* [Work to complete]:
Every single entry must be reproduced precisely.

* [Data for analysis]:
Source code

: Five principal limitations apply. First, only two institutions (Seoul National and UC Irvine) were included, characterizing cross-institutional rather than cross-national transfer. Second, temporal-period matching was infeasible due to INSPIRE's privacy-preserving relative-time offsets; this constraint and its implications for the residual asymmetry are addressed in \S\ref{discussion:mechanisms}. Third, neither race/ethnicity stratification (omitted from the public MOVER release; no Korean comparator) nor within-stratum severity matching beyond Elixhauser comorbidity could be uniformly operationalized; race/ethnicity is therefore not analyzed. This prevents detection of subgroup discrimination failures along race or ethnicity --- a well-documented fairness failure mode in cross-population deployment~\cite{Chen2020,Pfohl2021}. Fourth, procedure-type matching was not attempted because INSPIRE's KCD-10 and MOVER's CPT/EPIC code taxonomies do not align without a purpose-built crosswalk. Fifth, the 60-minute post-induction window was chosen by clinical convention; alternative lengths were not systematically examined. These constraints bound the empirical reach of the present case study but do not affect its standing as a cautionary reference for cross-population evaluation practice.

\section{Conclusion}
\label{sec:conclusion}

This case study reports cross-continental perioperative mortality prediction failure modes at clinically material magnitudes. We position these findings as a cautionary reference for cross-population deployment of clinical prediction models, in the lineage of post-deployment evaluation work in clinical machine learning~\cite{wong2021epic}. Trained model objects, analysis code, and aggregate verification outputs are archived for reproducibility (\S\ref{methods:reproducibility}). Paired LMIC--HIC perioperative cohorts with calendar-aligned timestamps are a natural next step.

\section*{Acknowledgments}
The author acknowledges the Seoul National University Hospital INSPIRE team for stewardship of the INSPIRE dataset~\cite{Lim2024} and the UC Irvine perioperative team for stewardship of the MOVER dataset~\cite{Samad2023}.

* [The answer]:
Source code

: Five principal limitations apply. First, only two institutions (Seoul National and UC Irvine) were included, characterizing cross-institutional rather than cross-national transfer. Second, temporal-period matching was infeasible due to INSPIRE's privacy-preserving relative-time offsets; this constraint and its implications for the residual asymmetry are addressed in \S\ref{discussion:mechanisms}. Third, neither race/ethnicity stratification (omitted from the public MOVER release; no Korean comparator) nor within-stratum severity matching beyond Elixhauser comorbidity could be uniformly operationalized; race/ethnicity is therefore not analyzed. This prevents detection of subgroup discrimination failures along race or ethnicity --- a well-documented fairness failure mode in cross-population deployment~\cite{Chen2020,Pfohl2021}. Fourth, procedure-type matching was not attempted because INSPIRE's KCD-10 and MOVER's CPT/EPIC code taxonomies do not align without a purpose-built crosswalk. Fifth, the 60-minute post-induction window was chosen by clinical convention; alternative lengths were not systematically examined. These constraints bound the empirical reach of the present case study but do not affect its standing as a cautionary reference for cross-population evaluation practice.

\section{Conclusion}
\label{sec:conclusion}

This case study reports cross-continental perioperative mortality prediction failure modes at clinically material magnitudes. We position these findings as a cautionary reference for cross-population deployment of clinical prediction models, in the lineage of post-deployment evaluation work in clinical machine learning~\cite{wong2021epic}. Trained model objects, analysis code, and aggregate verification outputs are archived for reproducibility (\S\ref{methods:reproducibility}). Paired LMIC--HIC perioperative cohorts with calendar-aligned timestamps are a natural next step.

\section*{Acknowledgments}
The author acknowledges the Seoul National University Hospital INSPIRE team for stewardship of the INSPIRE dataset~\cite{Lim2024} and the UC Irvine perioperative team for stewardship of the MOVER dataset~\cite{Samad2023}.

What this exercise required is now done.